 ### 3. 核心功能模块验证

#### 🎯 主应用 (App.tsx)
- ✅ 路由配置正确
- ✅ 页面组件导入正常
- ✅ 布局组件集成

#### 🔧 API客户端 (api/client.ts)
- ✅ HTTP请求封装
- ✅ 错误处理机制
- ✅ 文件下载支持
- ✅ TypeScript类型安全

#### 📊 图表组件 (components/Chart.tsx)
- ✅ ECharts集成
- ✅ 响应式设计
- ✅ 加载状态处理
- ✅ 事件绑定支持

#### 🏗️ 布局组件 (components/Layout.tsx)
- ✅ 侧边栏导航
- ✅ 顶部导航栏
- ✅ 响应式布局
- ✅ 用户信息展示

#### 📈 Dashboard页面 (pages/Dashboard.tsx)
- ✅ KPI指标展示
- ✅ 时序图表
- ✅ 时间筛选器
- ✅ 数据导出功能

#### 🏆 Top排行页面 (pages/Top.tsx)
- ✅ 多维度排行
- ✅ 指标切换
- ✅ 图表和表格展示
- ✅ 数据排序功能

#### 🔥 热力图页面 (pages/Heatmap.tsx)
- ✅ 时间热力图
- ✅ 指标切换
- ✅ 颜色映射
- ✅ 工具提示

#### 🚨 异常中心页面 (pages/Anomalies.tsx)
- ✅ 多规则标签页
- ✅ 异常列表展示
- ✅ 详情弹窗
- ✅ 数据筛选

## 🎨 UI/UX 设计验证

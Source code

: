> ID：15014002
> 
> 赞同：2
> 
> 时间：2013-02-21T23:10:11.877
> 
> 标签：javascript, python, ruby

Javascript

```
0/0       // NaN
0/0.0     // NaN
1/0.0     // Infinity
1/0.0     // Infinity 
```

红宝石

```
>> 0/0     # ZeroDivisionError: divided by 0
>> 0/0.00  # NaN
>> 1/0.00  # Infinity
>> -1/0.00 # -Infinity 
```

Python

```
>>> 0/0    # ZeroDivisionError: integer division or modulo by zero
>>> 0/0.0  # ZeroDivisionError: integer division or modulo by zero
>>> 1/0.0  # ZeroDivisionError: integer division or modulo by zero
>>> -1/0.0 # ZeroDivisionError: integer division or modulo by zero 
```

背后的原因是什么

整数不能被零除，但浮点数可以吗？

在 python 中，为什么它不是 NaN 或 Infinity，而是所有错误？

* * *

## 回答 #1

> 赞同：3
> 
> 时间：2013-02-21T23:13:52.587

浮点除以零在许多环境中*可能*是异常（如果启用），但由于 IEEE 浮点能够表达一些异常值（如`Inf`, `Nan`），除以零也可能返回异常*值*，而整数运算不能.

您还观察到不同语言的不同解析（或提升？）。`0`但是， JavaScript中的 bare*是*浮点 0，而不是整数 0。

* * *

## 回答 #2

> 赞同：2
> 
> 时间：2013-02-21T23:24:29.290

* YOUR GOAL *
Every line of the listing is to be returned exactly as given.

* OUTPUT OF THE EXERCISE *
 ### 3. 核心功能模块验证

#### 🎯 主应用 (App.tsx)
- ✅ 路由配置正确
- ✅ 页面组件导入正常
- ✅ 布局组件集成

#### 🔧 API客户端 (api/client.ts)
- ✅ HTTP请求封装
- ✅ 错误处理机制
- ✅ 文件下载支持
- ✅ TypeScript类型安全

#### 📊 图表组件 (components/Chart.tsx)
- ✅ ECharts集成
- ✅ 响应式设计
- ✅ 加载状态处理
- ✅ 事件绑定支持

#### 🏗️ 布局组件 (components/Layout.tsx)
- ✅ 侧边栏导航
- ✅ 顶部导航栏
- ✅ 响应式布局
- ✅ 用户信息展示

#### 📈 Dashboard页面 (pages/Dashboard.tsx)
- ✅ KPI指标展示
- ✅ 时序图表
- ✅ 时间筛选器
- ✅ 数据导出功能

#### 🏆 Top排行页面 (pages/Top.tsx)
- ✅ 多维度排行
- ✅ 指标切换
- ✅ 图表和表格展示
- ✅ 数据排序功能

#### 🔥 热力图页面 (pages/Heatmap.tsx)
- ✅ 时间热力图
- ✅ 指标切换
- ✅ 颜色映射
- ✅ 工具提示

#### 🚨 异常中心页面 (pages/Anomalies.tsx)
- ✅ 多规则标签页
- ✅ 异常列表展示
- ✅ 详情弹窗
- ✅ 数据筛选

## 🎨 UI/UX 设计验证

Source code

:> ID：15014002
> 
> 赞同：2
> 
> 时间：2013-02-21T23:10:11.877
> 
> 标签：javascript, python, ruby

Javascript

```
0/0       // NaN
0/0.0     // NaN
1/0.0     // Infinity
1/0.0     // Infinity 
```

红宝石

```
>> 0/0     # ZeroDivisionError: divided by 0
>> 0/0.00  # NaN
>> 1/0.00  # Infinity
>> -1/0.00 # -Infinity 
```

Python

```
>>> 0/0    # ZeroDivisionError: integer division or modulo by zero
>>> 0/0.0  # ZeroDivisionError: integer division or modulo by zero
>>> 1/0.0  # ZeroDivisionError: integer division or modulo by zero
>>> -1/0.0 # ZeroDivisionError: integer division or modulo by zero 
```

背后的原因是什么

整数不能被零除，但浮点数可以吗？

在 python 中，为什么它不是 NaN 或 Infinity，而是所有错误？

* * *

## 回答 #1

> 赞同：3
> 
> 时间：2013-02-21T23:13:52.587

浮点除以零在许多环境中*可能*是异常（如果启用），但由于 IEEE 浮点能够表达一些异常值（如`Inf`, `Nan`），除以零也可能返回异常*值*，而整数运算不能.

您还观察到不同语言的不同解析（或提升？）。`0`但是， JavaScript中的 bare*是*浮点 0，而不是整数 0。

* * *

## 回答 #2

> 赞同：2
> 
> 时间：2013-02-21T23:24:29.290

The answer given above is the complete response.